◆ Task to carry out: Copy out each line below in which the string "region" appears.

(Beginning of Given records)

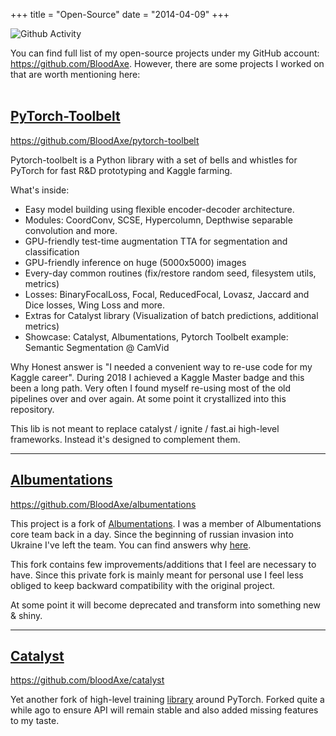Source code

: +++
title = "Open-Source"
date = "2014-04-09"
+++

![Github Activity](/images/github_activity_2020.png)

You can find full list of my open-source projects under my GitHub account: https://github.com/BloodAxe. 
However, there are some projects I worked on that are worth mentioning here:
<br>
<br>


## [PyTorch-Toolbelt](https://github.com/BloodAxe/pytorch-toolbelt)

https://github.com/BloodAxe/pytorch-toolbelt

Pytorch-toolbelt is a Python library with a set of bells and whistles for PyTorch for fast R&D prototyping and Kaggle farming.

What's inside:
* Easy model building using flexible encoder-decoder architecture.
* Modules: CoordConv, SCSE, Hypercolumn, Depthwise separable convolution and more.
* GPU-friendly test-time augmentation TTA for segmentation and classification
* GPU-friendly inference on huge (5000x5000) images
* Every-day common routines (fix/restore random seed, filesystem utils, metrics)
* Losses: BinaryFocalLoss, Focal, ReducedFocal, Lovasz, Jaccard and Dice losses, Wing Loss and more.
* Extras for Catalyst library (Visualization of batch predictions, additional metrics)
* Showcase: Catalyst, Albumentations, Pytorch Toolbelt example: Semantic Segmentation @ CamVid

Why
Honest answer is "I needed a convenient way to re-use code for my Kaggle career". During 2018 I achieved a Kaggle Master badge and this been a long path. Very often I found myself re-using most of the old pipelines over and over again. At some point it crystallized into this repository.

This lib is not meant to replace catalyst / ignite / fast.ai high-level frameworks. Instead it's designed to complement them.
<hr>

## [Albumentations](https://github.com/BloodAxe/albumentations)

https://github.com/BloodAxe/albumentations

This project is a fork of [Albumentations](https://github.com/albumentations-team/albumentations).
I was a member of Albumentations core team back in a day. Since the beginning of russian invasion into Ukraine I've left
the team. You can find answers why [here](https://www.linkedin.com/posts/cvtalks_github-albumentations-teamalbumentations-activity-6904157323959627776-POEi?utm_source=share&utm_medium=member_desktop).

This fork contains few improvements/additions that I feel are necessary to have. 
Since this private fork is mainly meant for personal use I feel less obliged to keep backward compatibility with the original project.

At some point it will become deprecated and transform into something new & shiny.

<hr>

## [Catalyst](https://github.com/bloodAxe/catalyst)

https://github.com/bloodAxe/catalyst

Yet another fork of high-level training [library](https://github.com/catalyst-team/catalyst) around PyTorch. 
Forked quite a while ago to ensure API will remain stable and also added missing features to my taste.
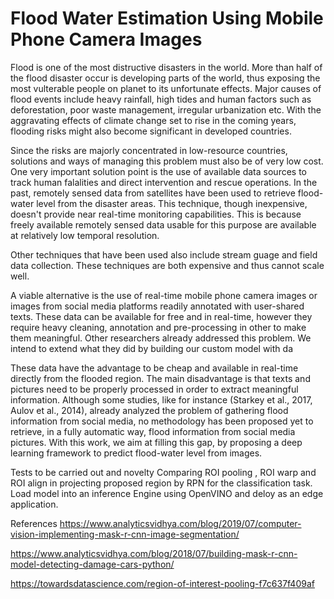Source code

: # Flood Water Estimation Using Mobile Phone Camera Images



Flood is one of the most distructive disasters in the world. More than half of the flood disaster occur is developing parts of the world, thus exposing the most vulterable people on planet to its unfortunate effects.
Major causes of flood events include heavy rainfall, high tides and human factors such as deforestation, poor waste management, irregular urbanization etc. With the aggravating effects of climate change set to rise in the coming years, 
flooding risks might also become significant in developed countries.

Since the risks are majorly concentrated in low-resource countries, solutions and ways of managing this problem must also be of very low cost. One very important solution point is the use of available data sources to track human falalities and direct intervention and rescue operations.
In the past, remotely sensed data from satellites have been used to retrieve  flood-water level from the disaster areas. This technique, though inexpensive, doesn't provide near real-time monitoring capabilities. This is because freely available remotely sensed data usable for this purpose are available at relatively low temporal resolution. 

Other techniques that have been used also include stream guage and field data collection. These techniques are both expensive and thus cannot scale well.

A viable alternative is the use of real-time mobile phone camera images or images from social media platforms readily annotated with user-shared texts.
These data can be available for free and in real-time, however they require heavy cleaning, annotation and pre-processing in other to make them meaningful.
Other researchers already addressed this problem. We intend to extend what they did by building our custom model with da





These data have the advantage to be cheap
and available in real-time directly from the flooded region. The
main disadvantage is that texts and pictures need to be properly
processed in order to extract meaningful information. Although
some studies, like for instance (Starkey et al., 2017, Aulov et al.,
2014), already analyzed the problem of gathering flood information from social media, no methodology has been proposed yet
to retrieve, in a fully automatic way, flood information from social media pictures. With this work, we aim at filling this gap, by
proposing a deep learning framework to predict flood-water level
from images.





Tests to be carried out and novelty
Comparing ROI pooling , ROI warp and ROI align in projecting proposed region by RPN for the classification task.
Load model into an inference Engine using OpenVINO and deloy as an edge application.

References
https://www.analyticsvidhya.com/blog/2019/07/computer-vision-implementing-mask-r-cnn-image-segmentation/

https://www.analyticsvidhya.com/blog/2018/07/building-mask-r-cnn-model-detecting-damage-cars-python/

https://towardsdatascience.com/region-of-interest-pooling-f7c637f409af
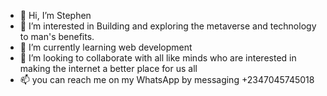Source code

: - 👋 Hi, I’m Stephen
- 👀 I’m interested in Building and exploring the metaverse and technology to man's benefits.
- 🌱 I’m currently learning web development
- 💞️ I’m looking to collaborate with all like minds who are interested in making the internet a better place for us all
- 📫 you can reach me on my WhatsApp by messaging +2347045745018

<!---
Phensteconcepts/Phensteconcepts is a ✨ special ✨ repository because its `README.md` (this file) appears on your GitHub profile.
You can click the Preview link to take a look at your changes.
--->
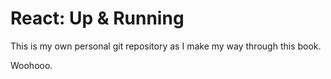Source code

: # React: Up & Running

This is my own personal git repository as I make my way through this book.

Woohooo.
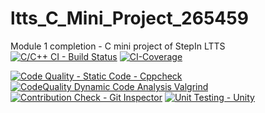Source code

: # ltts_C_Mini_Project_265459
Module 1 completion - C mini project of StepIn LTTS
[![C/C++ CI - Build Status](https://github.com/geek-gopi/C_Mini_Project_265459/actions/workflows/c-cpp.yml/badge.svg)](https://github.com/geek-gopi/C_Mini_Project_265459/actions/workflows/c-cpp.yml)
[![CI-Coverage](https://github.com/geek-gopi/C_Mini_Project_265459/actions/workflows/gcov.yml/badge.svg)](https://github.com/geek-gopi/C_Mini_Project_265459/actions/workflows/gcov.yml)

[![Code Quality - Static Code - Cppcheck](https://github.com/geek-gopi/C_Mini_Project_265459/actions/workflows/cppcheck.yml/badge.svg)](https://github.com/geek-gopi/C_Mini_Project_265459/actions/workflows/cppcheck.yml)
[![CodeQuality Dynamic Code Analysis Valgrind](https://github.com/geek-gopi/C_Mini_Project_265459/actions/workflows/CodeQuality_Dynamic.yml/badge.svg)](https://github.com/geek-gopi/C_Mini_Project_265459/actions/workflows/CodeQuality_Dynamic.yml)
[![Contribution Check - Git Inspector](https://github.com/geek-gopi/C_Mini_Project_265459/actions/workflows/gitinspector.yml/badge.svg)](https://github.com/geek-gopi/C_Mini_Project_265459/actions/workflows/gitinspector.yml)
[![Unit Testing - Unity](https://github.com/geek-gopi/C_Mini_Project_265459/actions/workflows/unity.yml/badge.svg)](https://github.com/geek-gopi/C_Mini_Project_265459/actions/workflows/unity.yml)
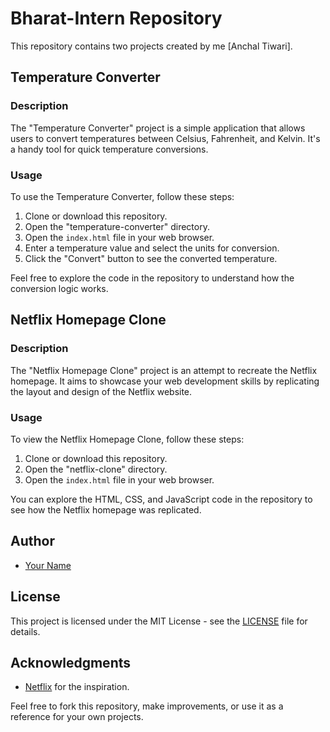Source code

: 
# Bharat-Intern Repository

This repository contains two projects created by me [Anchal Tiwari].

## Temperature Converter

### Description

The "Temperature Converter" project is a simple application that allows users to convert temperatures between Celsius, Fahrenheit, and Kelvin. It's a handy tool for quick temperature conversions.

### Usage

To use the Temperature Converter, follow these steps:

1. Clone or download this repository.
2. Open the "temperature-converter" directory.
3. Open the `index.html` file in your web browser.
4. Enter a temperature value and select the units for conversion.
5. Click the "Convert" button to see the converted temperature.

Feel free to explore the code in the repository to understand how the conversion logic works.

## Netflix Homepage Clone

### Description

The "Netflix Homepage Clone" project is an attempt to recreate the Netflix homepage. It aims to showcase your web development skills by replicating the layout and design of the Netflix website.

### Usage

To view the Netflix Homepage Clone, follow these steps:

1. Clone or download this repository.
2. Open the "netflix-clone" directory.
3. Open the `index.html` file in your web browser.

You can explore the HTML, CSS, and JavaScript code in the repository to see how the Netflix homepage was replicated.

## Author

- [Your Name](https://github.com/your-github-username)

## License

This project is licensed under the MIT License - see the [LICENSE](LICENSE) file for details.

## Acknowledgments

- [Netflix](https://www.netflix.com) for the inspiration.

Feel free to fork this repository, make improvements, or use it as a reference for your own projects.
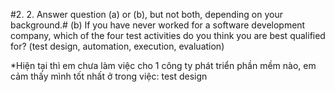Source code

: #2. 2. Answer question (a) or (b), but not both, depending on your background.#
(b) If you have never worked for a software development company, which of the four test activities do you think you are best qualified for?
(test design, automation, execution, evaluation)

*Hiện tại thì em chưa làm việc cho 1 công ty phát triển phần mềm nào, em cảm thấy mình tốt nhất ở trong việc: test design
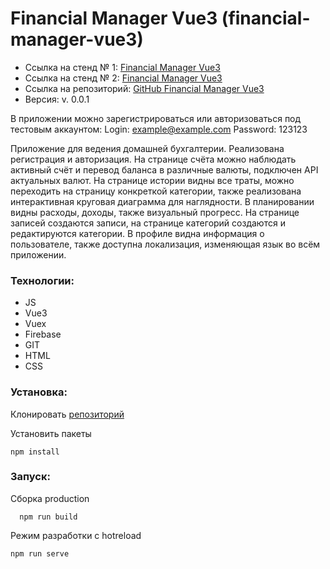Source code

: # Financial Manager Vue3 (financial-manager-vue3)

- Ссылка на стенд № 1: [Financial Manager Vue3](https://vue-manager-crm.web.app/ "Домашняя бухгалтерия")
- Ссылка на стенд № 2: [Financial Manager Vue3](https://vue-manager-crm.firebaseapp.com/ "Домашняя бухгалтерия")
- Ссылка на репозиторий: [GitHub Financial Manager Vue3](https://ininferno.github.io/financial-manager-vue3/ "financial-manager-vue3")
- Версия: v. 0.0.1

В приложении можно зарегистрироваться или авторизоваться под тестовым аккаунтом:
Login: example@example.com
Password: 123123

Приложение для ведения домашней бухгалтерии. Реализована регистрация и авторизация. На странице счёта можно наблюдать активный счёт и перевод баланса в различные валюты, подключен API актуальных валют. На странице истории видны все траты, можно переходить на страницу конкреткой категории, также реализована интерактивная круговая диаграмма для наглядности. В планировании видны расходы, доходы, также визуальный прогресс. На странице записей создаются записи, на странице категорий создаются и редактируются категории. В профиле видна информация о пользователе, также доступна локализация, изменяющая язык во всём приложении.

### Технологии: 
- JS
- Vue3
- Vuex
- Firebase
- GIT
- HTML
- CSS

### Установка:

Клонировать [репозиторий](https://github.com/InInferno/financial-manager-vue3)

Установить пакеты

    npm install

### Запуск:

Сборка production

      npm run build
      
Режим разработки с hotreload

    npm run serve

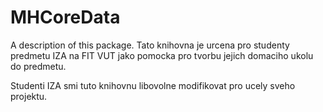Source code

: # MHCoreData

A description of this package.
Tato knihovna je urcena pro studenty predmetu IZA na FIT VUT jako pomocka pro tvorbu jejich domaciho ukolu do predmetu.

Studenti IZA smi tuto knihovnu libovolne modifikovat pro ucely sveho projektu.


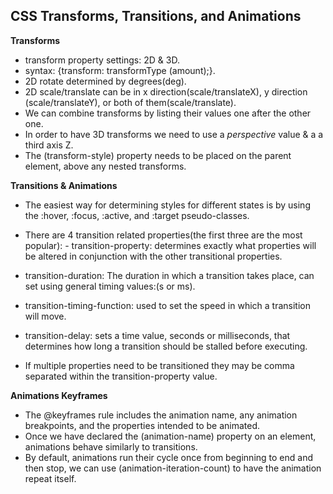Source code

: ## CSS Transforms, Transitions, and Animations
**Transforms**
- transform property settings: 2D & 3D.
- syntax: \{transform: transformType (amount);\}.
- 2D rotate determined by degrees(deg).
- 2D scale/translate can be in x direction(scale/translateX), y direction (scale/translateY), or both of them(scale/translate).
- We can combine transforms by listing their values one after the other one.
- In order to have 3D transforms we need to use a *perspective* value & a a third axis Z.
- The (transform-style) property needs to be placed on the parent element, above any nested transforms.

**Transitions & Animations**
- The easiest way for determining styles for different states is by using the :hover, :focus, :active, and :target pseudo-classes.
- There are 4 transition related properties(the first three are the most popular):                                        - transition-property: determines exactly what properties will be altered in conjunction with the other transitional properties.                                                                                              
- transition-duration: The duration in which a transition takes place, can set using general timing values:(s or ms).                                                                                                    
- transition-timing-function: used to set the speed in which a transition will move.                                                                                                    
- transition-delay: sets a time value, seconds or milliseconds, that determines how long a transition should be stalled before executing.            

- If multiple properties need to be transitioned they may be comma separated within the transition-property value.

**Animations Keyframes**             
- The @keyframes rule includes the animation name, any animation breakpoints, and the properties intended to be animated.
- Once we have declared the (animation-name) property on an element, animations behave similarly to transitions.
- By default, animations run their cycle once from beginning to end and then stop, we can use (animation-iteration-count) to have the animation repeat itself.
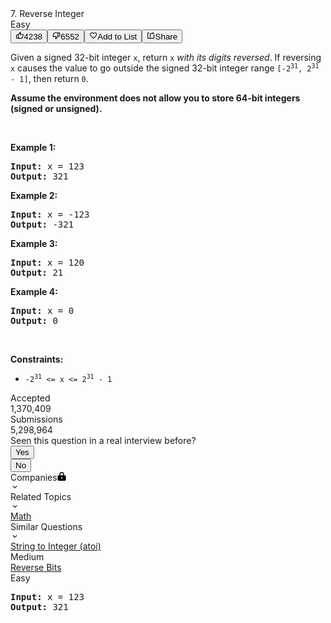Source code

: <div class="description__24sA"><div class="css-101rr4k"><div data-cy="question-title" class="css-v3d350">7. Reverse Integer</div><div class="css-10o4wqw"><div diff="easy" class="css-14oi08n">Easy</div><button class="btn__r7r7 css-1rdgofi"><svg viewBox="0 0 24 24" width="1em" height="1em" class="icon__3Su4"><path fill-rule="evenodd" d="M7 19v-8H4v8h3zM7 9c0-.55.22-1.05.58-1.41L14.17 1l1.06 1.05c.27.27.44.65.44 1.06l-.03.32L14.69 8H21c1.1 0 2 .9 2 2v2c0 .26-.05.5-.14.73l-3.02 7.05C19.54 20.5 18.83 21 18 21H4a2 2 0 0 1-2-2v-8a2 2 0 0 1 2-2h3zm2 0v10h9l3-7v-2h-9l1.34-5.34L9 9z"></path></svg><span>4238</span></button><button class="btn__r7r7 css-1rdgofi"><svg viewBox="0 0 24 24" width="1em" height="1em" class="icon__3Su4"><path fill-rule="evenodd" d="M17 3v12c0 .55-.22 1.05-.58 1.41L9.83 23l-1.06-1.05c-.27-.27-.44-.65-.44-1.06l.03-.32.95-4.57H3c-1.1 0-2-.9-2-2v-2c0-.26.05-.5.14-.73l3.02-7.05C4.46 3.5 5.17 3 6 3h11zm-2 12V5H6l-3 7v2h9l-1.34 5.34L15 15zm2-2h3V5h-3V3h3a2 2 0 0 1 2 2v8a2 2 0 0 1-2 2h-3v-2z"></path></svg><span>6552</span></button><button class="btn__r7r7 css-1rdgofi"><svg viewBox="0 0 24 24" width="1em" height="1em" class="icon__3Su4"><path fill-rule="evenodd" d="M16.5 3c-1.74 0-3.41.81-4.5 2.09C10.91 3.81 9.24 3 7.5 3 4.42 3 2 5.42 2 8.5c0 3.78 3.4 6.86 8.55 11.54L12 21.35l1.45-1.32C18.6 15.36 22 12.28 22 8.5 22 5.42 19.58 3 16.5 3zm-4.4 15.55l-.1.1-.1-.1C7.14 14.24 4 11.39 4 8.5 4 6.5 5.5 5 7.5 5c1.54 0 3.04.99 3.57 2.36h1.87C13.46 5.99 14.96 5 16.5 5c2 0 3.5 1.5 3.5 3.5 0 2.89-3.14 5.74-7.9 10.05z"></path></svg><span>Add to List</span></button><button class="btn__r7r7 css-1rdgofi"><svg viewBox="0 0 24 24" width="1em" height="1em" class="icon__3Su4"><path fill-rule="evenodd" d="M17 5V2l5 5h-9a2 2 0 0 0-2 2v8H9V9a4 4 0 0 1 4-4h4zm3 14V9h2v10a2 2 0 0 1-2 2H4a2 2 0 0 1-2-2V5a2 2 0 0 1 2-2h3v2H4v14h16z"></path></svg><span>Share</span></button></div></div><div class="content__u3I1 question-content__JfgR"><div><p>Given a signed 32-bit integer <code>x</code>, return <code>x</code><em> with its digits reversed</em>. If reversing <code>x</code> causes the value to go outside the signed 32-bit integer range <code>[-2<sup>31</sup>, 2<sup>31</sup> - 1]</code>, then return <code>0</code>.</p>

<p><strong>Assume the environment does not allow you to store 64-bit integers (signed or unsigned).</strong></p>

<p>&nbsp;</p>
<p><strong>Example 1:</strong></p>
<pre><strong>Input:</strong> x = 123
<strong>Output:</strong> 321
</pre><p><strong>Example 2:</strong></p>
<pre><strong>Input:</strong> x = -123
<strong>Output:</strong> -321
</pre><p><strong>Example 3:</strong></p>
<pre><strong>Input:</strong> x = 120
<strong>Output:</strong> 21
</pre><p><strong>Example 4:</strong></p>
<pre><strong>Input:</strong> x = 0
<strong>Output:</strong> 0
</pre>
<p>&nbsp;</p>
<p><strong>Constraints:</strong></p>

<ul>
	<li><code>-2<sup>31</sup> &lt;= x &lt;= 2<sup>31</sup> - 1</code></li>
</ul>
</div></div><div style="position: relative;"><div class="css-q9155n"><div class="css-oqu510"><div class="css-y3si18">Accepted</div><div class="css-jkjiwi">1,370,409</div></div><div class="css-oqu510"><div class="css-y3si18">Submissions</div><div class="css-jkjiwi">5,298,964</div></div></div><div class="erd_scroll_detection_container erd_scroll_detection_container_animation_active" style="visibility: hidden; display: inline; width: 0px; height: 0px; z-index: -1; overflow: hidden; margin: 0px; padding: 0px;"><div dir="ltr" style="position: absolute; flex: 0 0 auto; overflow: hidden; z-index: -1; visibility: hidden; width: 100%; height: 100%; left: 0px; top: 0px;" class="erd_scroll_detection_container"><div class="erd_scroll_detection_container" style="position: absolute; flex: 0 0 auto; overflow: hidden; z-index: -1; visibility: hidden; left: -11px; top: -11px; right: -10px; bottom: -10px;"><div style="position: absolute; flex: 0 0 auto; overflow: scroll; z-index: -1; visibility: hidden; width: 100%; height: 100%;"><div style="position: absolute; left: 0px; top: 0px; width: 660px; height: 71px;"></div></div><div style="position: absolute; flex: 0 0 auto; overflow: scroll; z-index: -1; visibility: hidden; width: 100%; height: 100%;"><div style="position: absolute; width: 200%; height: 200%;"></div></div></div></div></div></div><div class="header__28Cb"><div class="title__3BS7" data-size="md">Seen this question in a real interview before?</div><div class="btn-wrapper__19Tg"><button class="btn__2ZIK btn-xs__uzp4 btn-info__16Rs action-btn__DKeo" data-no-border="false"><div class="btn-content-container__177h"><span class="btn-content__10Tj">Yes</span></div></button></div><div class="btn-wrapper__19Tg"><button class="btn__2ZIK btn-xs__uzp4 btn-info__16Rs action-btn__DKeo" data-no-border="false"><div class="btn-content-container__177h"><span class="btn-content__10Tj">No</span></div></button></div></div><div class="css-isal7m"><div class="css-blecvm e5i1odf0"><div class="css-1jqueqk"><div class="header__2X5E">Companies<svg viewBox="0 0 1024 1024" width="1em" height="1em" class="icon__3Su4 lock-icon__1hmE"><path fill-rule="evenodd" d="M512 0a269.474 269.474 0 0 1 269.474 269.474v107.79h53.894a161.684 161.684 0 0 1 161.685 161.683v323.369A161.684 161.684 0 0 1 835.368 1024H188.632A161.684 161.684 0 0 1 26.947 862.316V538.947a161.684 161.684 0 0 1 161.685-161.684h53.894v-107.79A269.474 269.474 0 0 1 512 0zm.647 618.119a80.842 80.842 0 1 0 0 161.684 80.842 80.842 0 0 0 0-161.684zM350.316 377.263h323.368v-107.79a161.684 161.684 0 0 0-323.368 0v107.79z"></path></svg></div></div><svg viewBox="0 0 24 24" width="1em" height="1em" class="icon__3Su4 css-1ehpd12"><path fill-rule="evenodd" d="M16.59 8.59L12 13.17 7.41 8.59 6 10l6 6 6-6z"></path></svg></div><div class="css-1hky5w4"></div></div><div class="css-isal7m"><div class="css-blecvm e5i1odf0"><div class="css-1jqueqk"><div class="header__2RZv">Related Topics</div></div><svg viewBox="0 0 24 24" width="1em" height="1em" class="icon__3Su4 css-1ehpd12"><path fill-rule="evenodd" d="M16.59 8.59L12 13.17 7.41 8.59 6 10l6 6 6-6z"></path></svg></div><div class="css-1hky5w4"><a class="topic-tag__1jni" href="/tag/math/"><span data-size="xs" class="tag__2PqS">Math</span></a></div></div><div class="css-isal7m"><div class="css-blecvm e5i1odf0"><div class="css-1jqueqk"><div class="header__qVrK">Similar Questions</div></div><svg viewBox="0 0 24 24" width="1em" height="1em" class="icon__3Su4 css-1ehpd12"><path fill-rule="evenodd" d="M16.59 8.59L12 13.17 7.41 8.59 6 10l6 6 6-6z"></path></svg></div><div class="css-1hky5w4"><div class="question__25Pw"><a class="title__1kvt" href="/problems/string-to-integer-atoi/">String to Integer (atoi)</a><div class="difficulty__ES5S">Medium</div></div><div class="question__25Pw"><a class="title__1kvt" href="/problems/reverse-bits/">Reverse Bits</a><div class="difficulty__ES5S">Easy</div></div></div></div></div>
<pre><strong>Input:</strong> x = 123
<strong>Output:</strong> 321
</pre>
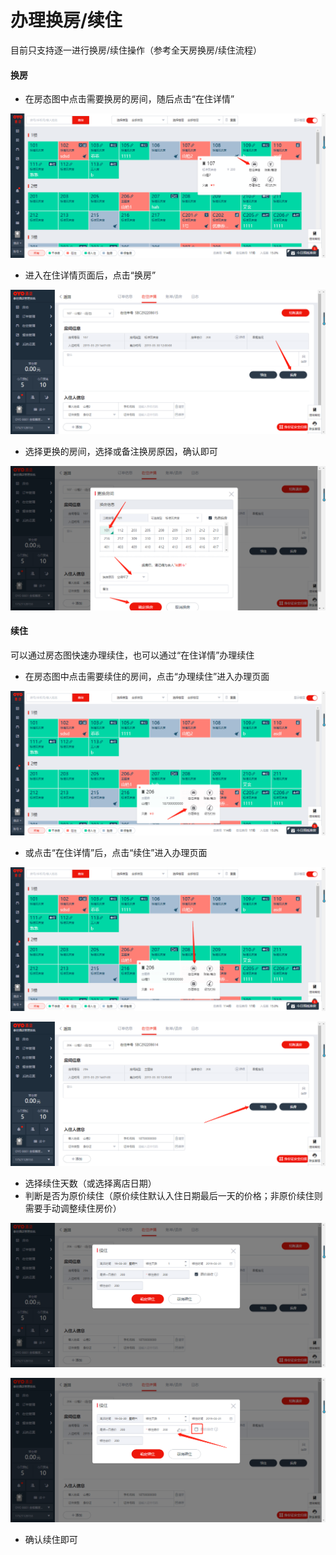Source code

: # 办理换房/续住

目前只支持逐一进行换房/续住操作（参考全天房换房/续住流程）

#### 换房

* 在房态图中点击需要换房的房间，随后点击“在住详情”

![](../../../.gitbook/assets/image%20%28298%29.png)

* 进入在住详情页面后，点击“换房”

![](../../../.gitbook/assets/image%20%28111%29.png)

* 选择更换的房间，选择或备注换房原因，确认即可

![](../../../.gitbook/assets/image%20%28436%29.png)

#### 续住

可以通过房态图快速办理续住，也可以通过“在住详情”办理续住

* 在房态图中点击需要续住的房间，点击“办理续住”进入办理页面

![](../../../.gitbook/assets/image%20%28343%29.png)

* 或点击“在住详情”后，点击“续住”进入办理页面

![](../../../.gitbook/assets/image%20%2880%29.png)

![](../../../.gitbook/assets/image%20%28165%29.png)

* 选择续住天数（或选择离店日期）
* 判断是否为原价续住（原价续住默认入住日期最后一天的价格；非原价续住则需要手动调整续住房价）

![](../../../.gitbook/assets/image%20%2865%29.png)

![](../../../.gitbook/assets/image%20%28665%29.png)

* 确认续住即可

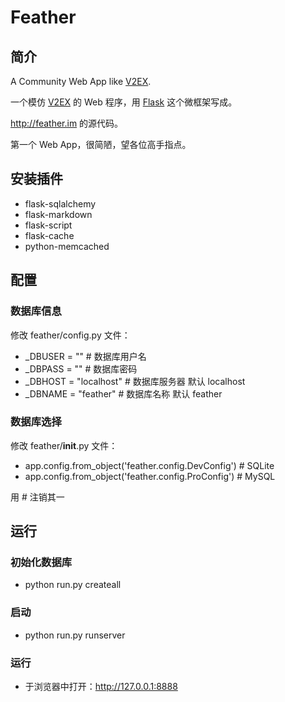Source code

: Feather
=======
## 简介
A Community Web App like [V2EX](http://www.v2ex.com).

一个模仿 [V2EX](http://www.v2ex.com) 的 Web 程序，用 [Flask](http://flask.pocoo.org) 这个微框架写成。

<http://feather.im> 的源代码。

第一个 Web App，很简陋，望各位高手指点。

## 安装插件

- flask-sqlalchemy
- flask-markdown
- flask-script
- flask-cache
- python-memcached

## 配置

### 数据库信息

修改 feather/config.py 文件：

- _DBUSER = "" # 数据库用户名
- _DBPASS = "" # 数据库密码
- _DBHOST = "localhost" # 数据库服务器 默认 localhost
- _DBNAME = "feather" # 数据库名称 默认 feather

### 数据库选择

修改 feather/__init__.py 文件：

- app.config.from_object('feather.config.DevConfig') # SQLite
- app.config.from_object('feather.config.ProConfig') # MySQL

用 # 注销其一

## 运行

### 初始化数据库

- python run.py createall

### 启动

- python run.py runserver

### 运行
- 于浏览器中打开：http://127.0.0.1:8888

(End of Given records)

◆ Task response:
and available in real-time directly from the flooded region. The
Comparing ROI pooling , ROI warp and ROI align in projecting proposed region by RPN for the classification task.
https://towardsdatascience.com/region-of-interest-pooling-f7c637f409af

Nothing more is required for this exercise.